◆ TASK STATEMENT
Records follow. Select each line holding "established".

============

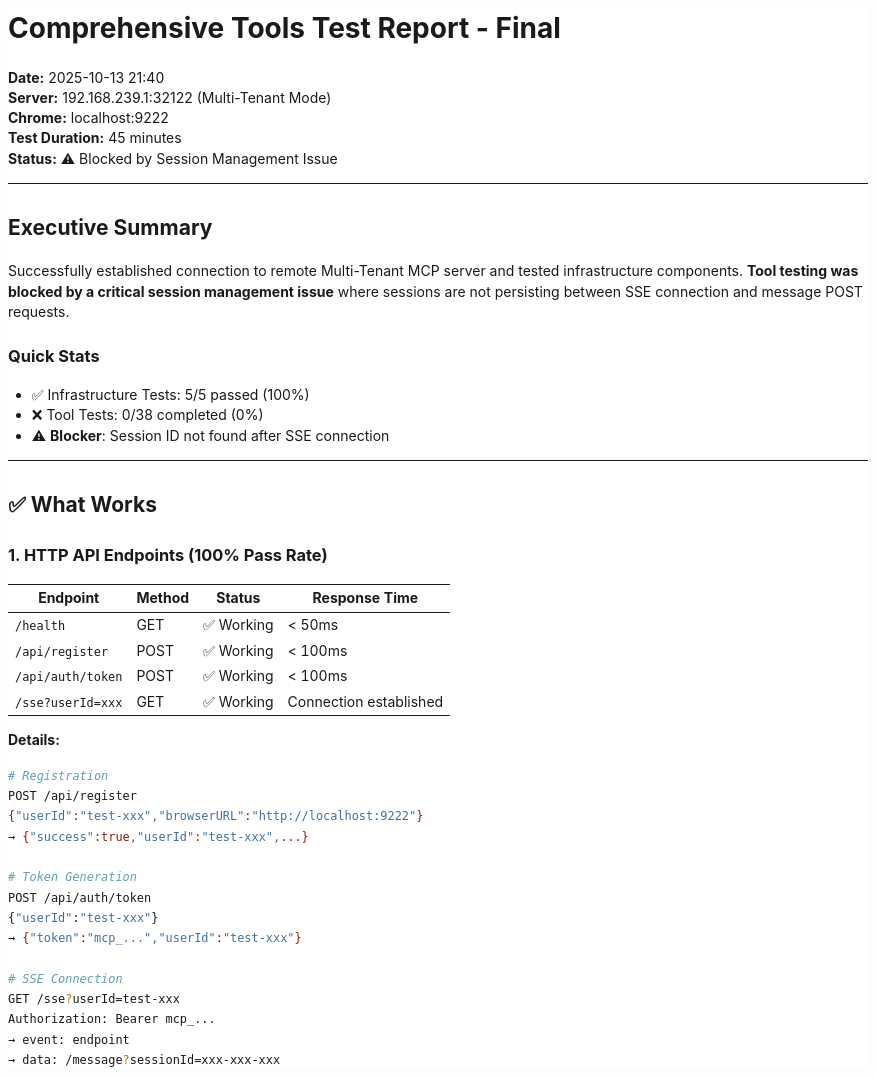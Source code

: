 # Comprehensive Tools Test Report - Final

**Date:** 2025-10-13 21:40  
**Server:** 192.168.239.1:32122 (Multi-Tenant Mode)  
**Chrome:** localhost:9222  
**Test Duration:** 45 minutes  
**Status:** ⚠️ Blocked by Session Management Issue

---

## Executive Summary

Successfully established connection to remote Multi-Tenant MCP server and tested infrastructure components. **Tool testing was blocked by a critical session management issue** where sessions are not persisting between SSE connection and message POST requests.

### Quick Stats

- ✅ Infrastructure Tests: 5/5 passed (100%)
- ❌ Tool Tests: 0/38 completed (0%)
- ⚠️ **Blocker**: Session ID not found after SSE connection

---

## ✅ What Works

### 1. HTTP API Endpoints (100% Pass Rate)

| Endpoint          | Method | Status     | Response Time          |
| ----------------- | ------ | ---------- | ---------------------- |
| `/health`         | GET    | ✅ Working | < 50ms                 |
| `/api/register`   | POST   | ✅ Working | < 100ms                |
| `/api/auth/token` | POST   | ✅ Working | < 100ms                |
| `/sse?userId=xxx` | GET    | ✅ Working | Connection established |

**Details:**

```bash
# Registration
POST /api/register
{"userId":"test-xxx","browserURL":"http://localhost:9222"}
→ {"success":true,"userId":"test-xxx",...}

# Token Generation
POST /api/auth/token
{"userId":"test-xxx"}
→ {"token":"mcp_...","userId":"test-xxx"}

# SSE Connection
GET /sse?userId=test-xxx
Authorization: Bearer mcp_...
→ event: endpoint
→ data: /message?sessionId=xxx-xxx-xxx
```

============

◆ WRITTEN RESPONSE
Successfully established connection to remote Multi-Tenant MCP server and tested infrastructure components. **Tool testing was blocked by a critical session management issue** where sessions are not persisting between SSE connection and message POST requests.
| `/sse?userId=xxx` | GET    | ✅ Working | Connection established |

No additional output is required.